WHAT THE TASK ASKS: Repeat each entry in full, exactly.
----
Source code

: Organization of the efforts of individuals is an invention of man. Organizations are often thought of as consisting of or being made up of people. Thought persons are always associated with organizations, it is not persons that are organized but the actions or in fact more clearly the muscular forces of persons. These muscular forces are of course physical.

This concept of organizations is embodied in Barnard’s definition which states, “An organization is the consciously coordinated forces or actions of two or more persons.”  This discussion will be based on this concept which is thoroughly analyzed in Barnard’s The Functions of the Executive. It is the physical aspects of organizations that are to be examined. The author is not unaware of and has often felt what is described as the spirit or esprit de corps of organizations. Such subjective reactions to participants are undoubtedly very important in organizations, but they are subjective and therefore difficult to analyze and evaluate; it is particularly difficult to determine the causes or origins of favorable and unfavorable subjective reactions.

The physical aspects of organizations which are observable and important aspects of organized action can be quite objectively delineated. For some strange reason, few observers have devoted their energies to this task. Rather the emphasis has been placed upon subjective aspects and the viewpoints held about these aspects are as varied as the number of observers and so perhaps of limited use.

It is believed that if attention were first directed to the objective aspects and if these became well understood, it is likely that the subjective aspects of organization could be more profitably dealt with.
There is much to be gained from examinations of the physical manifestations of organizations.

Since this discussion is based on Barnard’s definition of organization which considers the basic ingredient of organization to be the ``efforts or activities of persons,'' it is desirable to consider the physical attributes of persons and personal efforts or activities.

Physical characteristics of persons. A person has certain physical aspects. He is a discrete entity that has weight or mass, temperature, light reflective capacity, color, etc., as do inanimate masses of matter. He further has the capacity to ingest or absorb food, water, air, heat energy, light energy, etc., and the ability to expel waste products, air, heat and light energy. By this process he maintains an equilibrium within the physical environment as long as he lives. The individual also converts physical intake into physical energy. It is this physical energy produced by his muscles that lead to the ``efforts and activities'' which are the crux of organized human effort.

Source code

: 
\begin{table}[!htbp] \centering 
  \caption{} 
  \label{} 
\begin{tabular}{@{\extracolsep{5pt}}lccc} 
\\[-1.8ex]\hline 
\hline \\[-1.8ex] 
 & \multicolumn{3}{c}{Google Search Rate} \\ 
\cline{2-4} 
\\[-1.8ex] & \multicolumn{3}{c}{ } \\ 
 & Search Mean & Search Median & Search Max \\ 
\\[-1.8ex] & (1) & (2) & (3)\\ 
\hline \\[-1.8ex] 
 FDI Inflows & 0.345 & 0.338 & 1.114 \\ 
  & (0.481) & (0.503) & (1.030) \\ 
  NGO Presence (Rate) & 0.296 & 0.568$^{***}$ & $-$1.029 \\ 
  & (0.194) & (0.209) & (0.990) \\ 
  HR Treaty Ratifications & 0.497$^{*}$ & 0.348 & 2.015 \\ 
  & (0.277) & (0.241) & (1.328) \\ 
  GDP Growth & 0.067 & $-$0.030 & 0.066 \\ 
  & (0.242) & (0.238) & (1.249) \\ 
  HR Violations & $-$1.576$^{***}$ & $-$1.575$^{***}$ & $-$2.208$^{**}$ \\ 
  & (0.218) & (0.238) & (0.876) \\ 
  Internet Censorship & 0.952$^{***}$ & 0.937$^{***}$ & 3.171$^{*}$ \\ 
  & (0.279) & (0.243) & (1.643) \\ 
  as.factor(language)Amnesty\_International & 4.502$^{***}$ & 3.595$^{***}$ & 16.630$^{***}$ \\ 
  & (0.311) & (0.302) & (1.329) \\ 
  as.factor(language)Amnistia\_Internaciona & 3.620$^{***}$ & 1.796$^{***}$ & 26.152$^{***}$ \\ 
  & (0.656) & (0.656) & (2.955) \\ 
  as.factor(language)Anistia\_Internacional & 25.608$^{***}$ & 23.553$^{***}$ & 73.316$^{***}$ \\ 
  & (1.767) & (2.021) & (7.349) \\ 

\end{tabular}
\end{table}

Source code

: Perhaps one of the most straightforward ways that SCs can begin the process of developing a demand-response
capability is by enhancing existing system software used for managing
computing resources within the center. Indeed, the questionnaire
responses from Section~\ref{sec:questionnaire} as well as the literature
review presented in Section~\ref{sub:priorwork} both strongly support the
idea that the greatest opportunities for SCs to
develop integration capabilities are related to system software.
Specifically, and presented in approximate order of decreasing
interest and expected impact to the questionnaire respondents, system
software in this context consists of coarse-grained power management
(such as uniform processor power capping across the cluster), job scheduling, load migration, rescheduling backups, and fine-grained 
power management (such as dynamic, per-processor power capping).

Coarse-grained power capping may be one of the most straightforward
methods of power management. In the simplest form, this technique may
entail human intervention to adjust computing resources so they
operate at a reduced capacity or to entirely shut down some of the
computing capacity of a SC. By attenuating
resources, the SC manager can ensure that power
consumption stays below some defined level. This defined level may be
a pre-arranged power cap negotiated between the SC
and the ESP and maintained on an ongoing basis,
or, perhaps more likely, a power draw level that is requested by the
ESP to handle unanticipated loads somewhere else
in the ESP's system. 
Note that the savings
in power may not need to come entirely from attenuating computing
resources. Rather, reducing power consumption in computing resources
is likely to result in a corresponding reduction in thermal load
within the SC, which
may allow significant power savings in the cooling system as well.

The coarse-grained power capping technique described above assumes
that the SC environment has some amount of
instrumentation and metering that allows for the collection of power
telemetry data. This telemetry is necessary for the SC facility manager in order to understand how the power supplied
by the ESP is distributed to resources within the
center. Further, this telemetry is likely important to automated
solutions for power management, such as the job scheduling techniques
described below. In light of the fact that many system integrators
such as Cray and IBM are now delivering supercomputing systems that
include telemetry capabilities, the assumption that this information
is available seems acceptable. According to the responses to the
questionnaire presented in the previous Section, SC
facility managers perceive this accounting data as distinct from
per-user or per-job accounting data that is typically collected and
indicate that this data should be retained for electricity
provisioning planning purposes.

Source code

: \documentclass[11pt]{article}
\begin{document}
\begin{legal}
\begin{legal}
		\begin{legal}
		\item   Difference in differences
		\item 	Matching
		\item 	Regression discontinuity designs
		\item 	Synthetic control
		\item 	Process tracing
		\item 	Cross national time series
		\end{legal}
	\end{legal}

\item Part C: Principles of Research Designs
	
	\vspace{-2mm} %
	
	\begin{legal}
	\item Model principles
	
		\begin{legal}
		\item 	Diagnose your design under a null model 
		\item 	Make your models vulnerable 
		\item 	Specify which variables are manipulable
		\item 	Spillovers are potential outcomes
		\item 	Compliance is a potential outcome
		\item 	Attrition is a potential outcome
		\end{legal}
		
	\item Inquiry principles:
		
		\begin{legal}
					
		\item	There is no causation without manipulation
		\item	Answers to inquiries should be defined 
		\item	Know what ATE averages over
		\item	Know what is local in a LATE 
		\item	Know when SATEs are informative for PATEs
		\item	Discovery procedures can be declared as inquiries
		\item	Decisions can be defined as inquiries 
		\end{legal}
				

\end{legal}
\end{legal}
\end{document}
----
ANSWER AREA:
Source code

: Organization of the efforts of individuals is an invention of man. Organizations are often thought of as consisting of or being made up of people. Thought persons are always associated with organizations, it is not persons that are organized but the actions or in fact more clearly the muscular forces of persons. These muscular forces are of course physical.

This concept of organizations is embodied in Barnard’s definition which states, “An organization is the consciously coordinated forces or actions of two or more persons.”  This discussion will be based on this concept which is thoroughly analyzed in Barnard’s The Functions of the Executive. It is the physical aspects of organizations that are to be examined. The author is not unaware of and has often felt what is described as the spirit or esprit de corps of organizations. Such subjective reactions to participants are undoubtedly very important in organizations, but they are subjective and therefore difficult to analyze and evaluate; it is particularly difficult to determine the causes or origins of favorable and unfavorable subjective reactions.

The physical aspects of organizations which are observable and important aspects of organized action can be quite objectively delineated. For some strange reason, few observers have devoted their energies to this task. Rather the emphasis has been placed upon subjective aspects and the viewpoints held about these aspects are as varied as the number of observers and so perhaps of limited use.

It is believed that if attention were first directed to the objective aspects and if these became well understood, it is likely that the subjective aspects of organization could be more profitably dealt with.
There is much to be gained from examinations of the physical manifestations of organizations.

Since this discussion is based on Barnard’s definition of organization which considers the basic ingredient of organization to be the ``efforts or activities of persons,'' it is desirable to consider the physical attributes of persons and personal efforts or activities.

Physical characteristics of persons. A person has certain physical aspects. He is a discrete entity that has weight or mass, temperature, light reflective capacity, color, etc., as do inanimate masses of matter. He further has the capacity to ingest or absorb food, water, air, heat energy, light energy, etc., and the ability to expel waste products, air, heat and light energy. By this process he maintains an equilibrium within the physical environment as long as he lives. The individual also converts physical intake into physical energy. It is this physical energy produced by his muscles that lead to the ``efforts and activities'' which are the crux of organized human effort.

Source code

: 
\begin{table}[!htbp] \centering 
  \caption{} 
  \label{} 
\begin{tabular}{@{\extracolsep{5pt}}lccc} 
\\[-1.8ex]\hline 
\hline \\[-1.8ex] 
 & \multicolumn{3}{c}{Google Search Rate} \\ 
\cline{2-4} 
\\[-1.8ex] & \multicolumn{3}{c}{ } \\ 
 & Search Mean & Search Median & Search Max \\ 
\\[-1.8ex] & (1) & (2) & (3)\\ 
\hline \\[-1.8ex] 
 FDI Inflows & 0.345 & 0.338 & 1.114 \\ 
  & (0.481) & (0.503) & (1.030) \\ 
  NGO Presence (Rate) & 0.296 & 0.568$^{***}$ & $-$1.029 \\ 
  & (0.194) & (0.209) & (0.990) \\ 
  HR Treaty Ratifications & 0.497$^{*}$ & 0.348 & 2.015 \\ 
  & (0.277) & (0.241) & (1.328) \\ 
  GDP Growth & 0.067 & $-$0.030 & 0.066 \\ 
  & (0.242) & (0.238) & (1.249) \\ 
  HR Violations & $-$1.576$^{***}$ & $-$1.575$^{***}$ & $-$2.208$^{**}$ \\ 
  & (0.218) & (0.238) & (0.876) \\ 
  Internet Censorship & 0.952$^{***}$ & 0.937$^{***}$ & 3.171$^{*}$ \\ 
  & (0.279) & (0.243) & (1.643) \\ 
  as.factor(language)Amnesty\_International & 4.502$^{***}$ & 3.595$^{***}$ & 16.630$^{***}$ \\ 
  & (0.311) & (0.302) & (1.329) \\ 
  as.factor(language)Amnistia\_Internaciona & 3.620$^{***}$ & 1.796$^{***}$ & 26.152$^{***}$ \\ 
  & (0.656) & (0.656) & (2.955) \\ 
  as.factor(language)Anistia\_Internacional & 25.608$^{***}$ & 23.553$^{***}$ & 73.316$^{***}$ \\ 
  & (1.767) & (2.021) & (7.349) \\ 

\end{tabular}
\end{table}

Source code

: Perhaps one of the most straightforward ways that SCs can begin the process of developing a demand-response
capability is by enhancing existing system software used for managing
computing resources within the center. Indeed, the questionnaire
responses from Section~\ref{sec:questionnaire} as well as the literature
review presented in Section~\ref{sub:priorwork} both strongly support the
idea that the greatest opportunities for SCs to
develop integration capabilities are related to system software.
Specifically, and presented in approximate order of decreasing
interest and expected impact to the questionnaire respondents, system
software in this context consists of coarse-grained power management
(such as uniform processor power capping across the cluster), job scheduling, load migration, rescheduling backups, and fine-grained 
power management (such as dynamic, per-processor power capping).

Coarse-grained power capping may be one of the most straightforward
methods of power management. In the simplest form, this technique may
entail human intervention to adjust computing resources so they
operate at a reduced capacity or to entirely shut down some of the
computing capacity of a SC. By attenuating
resources, the SC manager can ensure that power
consumption stays below some defined level. This defined level may be
a pre-arranged power cap negotiated between the SC
and the ESP and maintained on an ongoing basis,
or, perhaps more likely, a power draw level that is requested by the
ESP to handle unanticipated loads somewhere else
in the ESP's system. 
Note that the savings
in power may not need to come entirely from attenuating computing
resources. Rather, reducing power consumption in computing resources
is likely to result in a corresponding reduction in thermal load
within the SC, which
may allow significant power savings in the cooling system as well.

The coarse-grained power capping technique described above assumes
that the SC environment has some amount of
instrumentation and metering that allows for the collection of power
telemetry data. This telemetry is necessary for the SC facility manager in order to understand how the power supplied
by the ESP is distributed to resources within the
center. Further, this telemetry is likely important to automated
solutions for power management, such as the job scheduling techniques
described below. In light of the fact that many system integrators
such as Cray and IBM are now delivering supercomputing systems that
include telemetry capabilities, the assumption that this information
is available seems acceptable. According to the responses to the
questionnaire presented in the previous Section, SC
facility managers perceive this accounting data as distinct from
per-user or per-job accounting data that is typically collected and
indicate that this data should be retained for electricity
provisioning planning purposes.

Source code

: \documentclass[11pt]{article}
\begin{document}
\begin{legal}
\begin{legal}
		\begin{legal}
		\item   Difference in differences
		\item 	Matching
		\item 	Regression discontinuity designs
		\item 	Synthetic control
		\item 	Process tracing
		\item 	Cross national time series
		\end{legal}
	\end{legal}

\item Part C: Principles of Research Designs
	
	\vspace{-2mm} %
	
	\begin{legal}
	\item Model principles
	
		\begin{legal}
		\item 	Diagnose your design under a null model 
		\item 	Make your models vulnerable 
		\item 	Specify which variables are manipulable
		\item 	Spillovers are potential outcomes
		\item 	Compliance is a potential outcome
		\item 	Attrition is a potential outcome
		\end{legal}
		
	\item Inquiry principles:
		
		\begin{legal}
					
		\item	There is no causation without manipulation
		\item	Answers to inquiries should be defined 
		\item	Know what ATE averages over
		\item	Know what is local in a LATE 
		\item	Know when SATEs are informative for PATEs
		\item	Discovery procedures can be declared as inquiries
		\item	Decisions can be defined as inquiries 
		\end{legal}
				

\end{legal}
\end{legal}
\end{document}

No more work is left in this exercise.